- [Prompt] Copy the entries exactly. Leave nothing out and add nothing.

Records from a dataset:

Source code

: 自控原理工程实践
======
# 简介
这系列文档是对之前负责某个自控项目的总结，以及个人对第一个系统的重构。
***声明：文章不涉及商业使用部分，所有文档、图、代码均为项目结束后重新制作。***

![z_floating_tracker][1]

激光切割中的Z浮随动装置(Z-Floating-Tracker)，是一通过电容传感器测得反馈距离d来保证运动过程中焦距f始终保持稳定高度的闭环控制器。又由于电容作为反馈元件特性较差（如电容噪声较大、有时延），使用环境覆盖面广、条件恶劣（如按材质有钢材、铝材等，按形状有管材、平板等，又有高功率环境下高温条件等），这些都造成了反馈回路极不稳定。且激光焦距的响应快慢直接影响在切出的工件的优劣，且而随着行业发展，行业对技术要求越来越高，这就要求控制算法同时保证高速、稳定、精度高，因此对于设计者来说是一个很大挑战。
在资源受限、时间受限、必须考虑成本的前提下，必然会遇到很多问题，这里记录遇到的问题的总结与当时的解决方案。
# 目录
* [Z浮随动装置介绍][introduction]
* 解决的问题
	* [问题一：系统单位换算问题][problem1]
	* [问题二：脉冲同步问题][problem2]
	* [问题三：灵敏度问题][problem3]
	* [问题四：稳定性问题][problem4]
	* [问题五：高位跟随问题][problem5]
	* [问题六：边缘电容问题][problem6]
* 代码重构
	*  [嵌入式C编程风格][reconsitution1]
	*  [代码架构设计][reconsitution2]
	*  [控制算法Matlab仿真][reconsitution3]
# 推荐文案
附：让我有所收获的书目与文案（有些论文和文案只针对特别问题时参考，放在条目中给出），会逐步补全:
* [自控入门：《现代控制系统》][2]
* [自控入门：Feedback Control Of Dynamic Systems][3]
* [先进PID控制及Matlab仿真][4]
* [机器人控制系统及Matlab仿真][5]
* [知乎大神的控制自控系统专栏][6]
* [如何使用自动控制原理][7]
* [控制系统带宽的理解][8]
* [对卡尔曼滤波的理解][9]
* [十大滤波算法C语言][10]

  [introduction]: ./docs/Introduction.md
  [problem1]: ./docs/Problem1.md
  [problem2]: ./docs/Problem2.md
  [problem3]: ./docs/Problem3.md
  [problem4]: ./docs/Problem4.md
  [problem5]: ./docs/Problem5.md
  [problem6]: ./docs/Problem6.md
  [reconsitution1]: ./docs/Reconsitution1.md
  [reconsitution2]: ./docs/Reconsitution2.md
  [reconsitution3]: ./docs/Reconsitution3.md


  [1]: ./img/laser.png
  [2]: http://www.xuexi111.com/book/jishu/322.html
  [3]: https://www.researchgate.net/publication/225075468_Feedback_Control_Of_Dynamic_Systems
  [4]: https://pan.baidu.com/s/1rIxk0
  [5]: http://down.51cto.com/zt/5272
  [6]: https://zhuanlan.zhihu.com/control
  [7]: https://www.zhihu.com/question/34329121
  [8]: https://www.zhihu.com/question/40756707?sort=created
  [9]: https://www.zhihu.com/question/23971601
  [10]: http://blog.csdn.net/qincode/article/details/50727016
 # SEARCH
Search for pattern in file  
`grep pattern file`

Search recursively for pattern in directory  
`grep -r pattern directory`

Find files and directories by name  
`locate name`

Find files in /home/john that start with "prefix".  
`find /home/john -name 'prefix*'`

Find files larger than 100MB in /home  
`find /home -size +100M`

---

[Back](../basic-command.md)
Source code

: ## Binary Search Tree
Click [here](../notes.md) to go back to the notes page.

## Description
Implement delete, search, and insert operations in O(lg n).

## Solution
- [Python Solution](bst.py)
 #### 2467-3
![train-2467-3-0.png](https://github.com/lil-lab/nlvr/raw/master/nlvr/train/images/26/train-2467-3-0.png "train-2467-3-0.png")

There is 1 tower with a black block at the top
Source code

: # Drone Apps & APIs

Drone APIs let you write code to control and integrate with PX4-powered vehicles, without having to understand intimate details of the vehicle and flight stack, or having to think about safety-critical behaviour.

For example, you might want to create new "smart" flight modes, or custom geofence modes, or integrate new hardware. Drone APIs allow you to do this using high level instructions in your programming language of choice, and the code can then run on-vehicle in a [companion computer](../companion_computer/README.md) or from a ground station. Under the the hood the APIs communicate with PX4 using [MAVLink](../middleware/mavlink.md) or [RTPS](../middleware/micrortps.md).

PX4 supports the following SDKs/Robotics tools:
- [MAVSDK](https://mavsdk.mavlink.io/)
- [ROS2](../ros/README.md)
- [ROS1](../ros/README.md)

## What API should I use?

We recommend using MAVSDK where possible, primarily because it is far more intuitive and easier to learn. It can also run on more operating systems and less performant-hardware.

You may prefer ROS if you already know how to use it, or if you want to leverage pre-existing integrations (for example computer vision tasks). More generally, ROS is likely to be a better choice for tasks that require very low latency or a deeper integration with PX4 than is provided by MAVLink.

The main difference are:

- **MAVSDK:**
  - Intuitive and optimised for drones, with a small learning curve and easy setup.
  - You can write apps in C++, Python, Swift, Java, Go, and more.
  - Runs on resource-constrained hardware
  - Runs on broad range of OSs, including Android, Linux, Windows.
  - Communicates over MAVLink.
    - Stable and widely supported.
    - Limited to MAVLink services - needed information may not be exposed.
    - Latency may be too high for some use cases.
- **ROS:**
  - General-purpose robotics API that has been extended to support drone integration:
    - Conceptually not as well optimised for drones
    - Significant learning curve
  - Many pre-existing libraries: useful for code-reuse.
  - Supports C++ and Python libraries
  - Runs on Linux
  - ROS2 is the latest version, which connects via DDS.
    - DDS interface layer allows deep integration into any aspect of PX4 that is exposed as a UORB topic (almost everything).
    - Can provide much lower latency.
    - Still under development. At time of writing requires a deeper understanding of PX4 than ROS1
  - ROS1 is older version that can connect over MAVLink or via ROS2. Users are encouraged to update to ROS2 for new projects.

- [Result of the task]
Source code

: 自控原理工程实践
======
# 简介
这系列文档是对之前负责某个自控项目的总结，以及个人对第一个系统的重构。
***声明：文章不涉及商业使用部分，所有文档、图、代码均为项目结束后重新制作。***

![z_floating_tracker][1]

激光切割中的Z浮随动装置(Z-Floating-Tracker)，是一通过电容传感器测得反馈距离d来保证运动过程中焦距f始终保持稳定高度的闭环控制器。又由于电容作为反馈元件特性较差（如电容噪声较大、有时延），使用环境覆盖面广、条件恶劣（如按材质有钢材、铝材等，按形状有管材、平板等，又有高功率环境下高温条件等），这些都造成了反馈回路极不稳定。且激光焦距的响应快慢直接影响在切出的工件的优劣，且而随着行业发展，行业对技术要求越来越高，这就要求控制算法同时保证高速、稳定、精度高，因此对于设计者来说是一个很大挑战。
在资源受限、时间受限、必须考虑成本的前提下，必然会遇到很多问题，这里记录遇到的问题的总结与当时的解决方案。
# 目录
* [Z浮随动装置介绍][introduction]
* 解决的问题
	* [问题一：系统单位换算问题][problem1]
	* [问题二：脉冲同步问题][problem2]
	* [问题三：灵敏度问题][problem3]
	* [问题四：稳定性问题][problem4]
	* [问题五：高位跟随问题][problem5]
	* [问题六：边缘电容问题][problem6]
* 代码重构
	*  [嵌入式C编程风格][reconsitution1]
	*  [代码架构设计][reconsitution2]
	*  [控制算法Matlab仿真][reconsitution3]
# 推荐文案
附：让我有所收获的书目与文案（有些论文和文案只针对特别问题时参考，放在条目中给出），会逐步补全:
* [自控入门：《现代控制系统》][2]
* [自控入门：Feedback Control Of Dynamic Systems][3]
* [先进PID控制及Matlab仿真][4]
* [机器人控制系统及Matlab仿真][5]
* [知乎大神的控制自控系统专栏][6]
* [如何使用自动控制原理][7]
* [控制系统带宽的理解][8]
* [对卡尔曼滤波的理解][9]
* [十大滤波算法C语言][10]

  [introduction]: ./docs/Introduction.md
  [problem1]: ./docs/Problem1.md
  [problem2]: ./docs/Problem2.md
  [problem3]: ./docs/Problem3.md
  [problem4]: ./docs/Problem4.md
  [problem5]: ./docs/Problem5.md
  [problem6]: ./docs/Problem6.md
  [reconsitution1]: ./docs/Reconsitution1.md
  [reconsitution2]: ./docs/Reconsitution2.md
  [reconsitution3]: ./docs/Reconsitution3.md


  [1]: ./img/laser.png
  [2]: http://www.xuexi111.com/book/jishu/322.html
  [3]: https://www.researchgate.net/publication/225075468_Feedback_Control_Of_Dynamic_Systems
  [4]: https://pan.baidu.com/s/1rIxk0
  [5]: http://down.51cto.com/zt/5272
  [6]: https://zhuanlan.zhihu.com/control
  [7]: https://www.zhihu.com/question/34329121
  [8]: https://www.zhihu.com/question/40756707?sort=created
  [9]: https://www.zhihu.com/question/23971601
  [10]: http://blog.csdn.net/qincode/article/details/50727016
 # SEARCH
Search for pattern in file  
`grep pattern file`

Search recursively for pattern in directory  
`grep -r pattern directory`

Find files and directories by name  
`locate name`

Find files in /home/john that start with "prefix".  
`find /home/john -name 'prefix*'`

Find files larger than 100MB in /home  
`find /home -size +100M`

---

[Back](../basic-command.md)
Source code

: ## Binary Search Tree
Click [here](../notes.md) to go back to the notes page.

## Description
Implement delete, search, and insert operations in O(lg n).

## Solution
- [Python Solution](bst.py)
 #### 2467-3
![train-2467-3-0.png](https://github.com/lil-lab/nlvr/raw/master/nlvr/train/images/26/train-2467-3-0.png "train-2467-3-0.png")

There is 1 tower with a black block at the top
Source code

: # Drone Apps & APIs

Drone APIs let you write code to control and integrate with PX4-powered vehicles, without having to understand intimate details of the vehicle and flight stack, or having to think about safety-critical behaviour.

For example, you might want to create new "smart" flight modes, or custom geofence modes, or integrate new hardware. Drone APIs allow you to do this using high level instructions in your programming language of choice, and the code can then run on-vehicle in a [companion computer](../companion_computer/README.md) or from a ground station. Under the the hood the APIs communicate with PX4 using [MAVLink](../middleware/mavlink.md) or [RTPS](../middleware/micrortps.md).

PX4 supports the following SDKs/Robotics tools:
- [MAVSDK](https://mavsdk.mavlink.io/)
- [ROS2](../ros/README.md)
- [ROS1](../ros/README.md)

## What API should I use?

We recommend using MAVSDK where possible, primarily because it is far more intuitive and easier to learn. It can also run on more operating systems and less performant-hardware.

You may prefer ROS if you already know how to use it, or if you want to leverage pre-existing integrations (for example computer vision tasks). More generally, ROS is likely to be a better choice for tasks that require very low latency or a deeper integration with PX4 than is provided by MAVLink.

The main difference are:

- **MAVSDK:**
  - Intuitive and optimised for drones, with a small learning curve and easy setup.
  - You can write apps in C++, Python, Swift, Java, Go, and more.
  - Runs on resource-constrained hardware
  - Runs on broad range of OSs, including Android, Linux, Windows.
  - Communicates over MAVLink.
    - Stable and widely supported.
    - Limited to MAVLink services - needed information may not be exposed.
    - Latency may be too high for some use cases.
- **ROS:**
  - General-purpose robotics API that has been extended to support drone integration:
    - Conceptually not as well optimised for drones
    - Significant learning curve
  - Many pre-existing libraries: useful for code-reuse.
  - Supports C++ and Python libraries
  - Runs on Linux
  - ROS2 is the latest version, which connects via DDS.
    - DDS interface layer allows deep integration into any aspect of PX4 that is exposed as a UORB topic (almost everything).
    - Can provide much lower latency.
    - Still under development. At time of writing requires a deeper understanding of PX4 than ROS1
  - ROS1 is older version that can connect over MAVLink or via ROS2. Users are encouraged to update to ROS2 for new projects.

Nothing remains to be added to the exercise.